Pulmonary function tests are really — pulmonary is lung, and pulmonary function testing is breathing tests. What are they for? What they’re for is to tell us how much lung capacity a patient has. How are these tests done? You’ll be asked to go in a small room and a respiratory therapist will tell you to take deep breaths in and out, and they’ll tell you to take a big, big deep breath, and blow it all the way out — blow, blow, blow, and that tells us how much total air is in the lung and then they’ll do all kinds of calculations.
What you should know is about 40 years ago, they took 1,000 patients, your same height, weight, age, sex and race that never smoked cigarettes, that never complained of a lung problem like asthma or something else, and they did that same test, then they averaged those findings together to come up with what’s called a predicted or a reference value. The beauty of that is, that’s what normal is for someone just like you, and then when you do the test, they compare you to that normal reference value and come up with a percentage of the predicted value. Maybe you’re 80% or better, that’s considered normal; maybe you’re 60% of what a normal person is, maybe you’re 50%, 40%, etc. What that tells your doctors is a few things — one, can you tolerate taking out a piece of your lung for surgery? What we wouldn’t want to do is take out the tumor and the good lung around it if you didn’t have enough reserve to breathe normally or without oxygen or not be really disabled in the future. Surgeons are willing to operate on you but they have to know that you have enough reserve, so we get pulmonary function studies to know whether you have enough reserve to tolerate an operation.
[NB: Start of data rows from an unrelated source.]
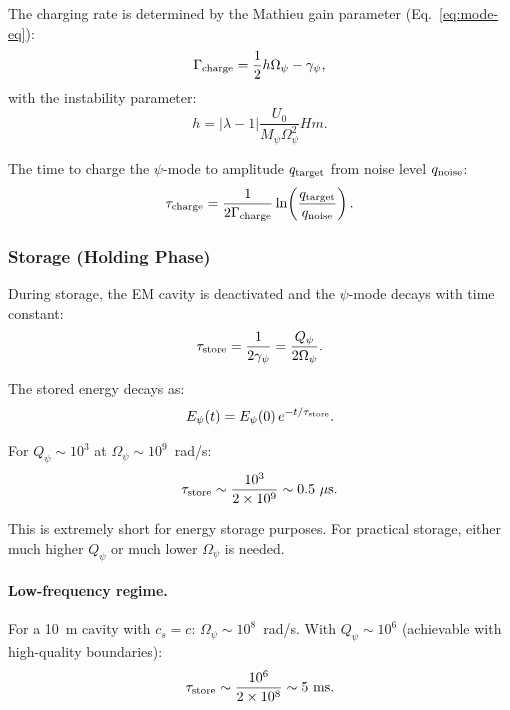 \documentclass[aps,prd,twocolumn,showpacs,preprintnumbers,superscriptaddress,nofootinbib]{revtex4-2}
\begin{document}
The charging rate is determined by the Mathieu gain parameter
(Eq.~\ref{eq:mode-eq}):
\begin{equation}
\Gamma_{\rm charge} = \frac{1}{2}h\Omega_\psi - \gamma_\psi,
\end{equation}
with the instability parameter:
\begin{equation}
h = |\lambda-1|\frac{U_0}{M_\psi\Omega_\psi^2}Hm.
\end{equation}

The time to charge the $\psi$-mode to amplitude $q_{\rm target}$ from
noise level $q_{\rm noise}$:
\begin{equation}
\tau_{\rm charge} = \frac{1}{2\Gamma_{\rm charge}}\ln\!\left(\frac{q_{\rm target}}{q_{\rm noise}}\right).
\end{equation}

\subsubsection{Storage (Holding Phase)}

During storage, the EM cavity is deactivated and the $\psi$-mode
decays with time constant:
\begin{equation}
\tau_{\rm store} = \frac{1}{2\gamma_\psi} = \frac{Q_\psi}{2\Omega_\psi}.
\end{equation}

The stored energy decays as:
\begin{equation}
E_\psi(t) = E_\psi(0)\,e^{-t/\tau_{\rm store}}.
\end{equation}

For $Q_\psi \sim 10^3$ at $\Omega_\psi \sim 10^9$~rad/s:
\begin{equation}
\tau_{\rm store} \sim \frac{10^3}{2\times 10^9} \sim 0.5~\mu\text{s}.
\end{equation}

This is extremely short for energy storage purposes.  For practical
storage, either much higher $Q_\psi$ or much lower $\Omega_\psi$ is
needed.

\paragraph{Low-frequency regime.}  For a 10~m cavity with $c_s = c$:
$\Omega_\psi \sim 10^8$~rad/s.  With $Q_\psi \sim 10^6$
(achievable with high-quality boundaries):
\begin{equation}
\tau_{\rm store} \sim \frac{10^6}{2\times 10^8} \sim 5~\text{ms}.
\end{equation}
\end{document}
Another reason to get pulmonary function studies is if you’re having radiation treatments and were, for example, to get short of breath afterwards, we may want to know: is the radiation affecting the lung? Having a baseline set of breathing tests for a pulmonologist is incredibly important — for us, it’s like the EKG that a cardiologist reads, it tells us how you are, how closely you compare to a normal person, and then we can follow you over time. So for example, before lung surgery we can get breathing tests, and then six months or so after lung surgery we might get a new baseline to know how much lung you’ve lost and how well you’re tolerating the procedure of having a piece of your lung taken out. We can also then hopefully sometimes use medications to help improve the lung function, sometimes even before surgery, but certainly after surgery if you're having difficulty breathing.
They’re very simple tests, they don’t hurt, and their information is incredibly useful.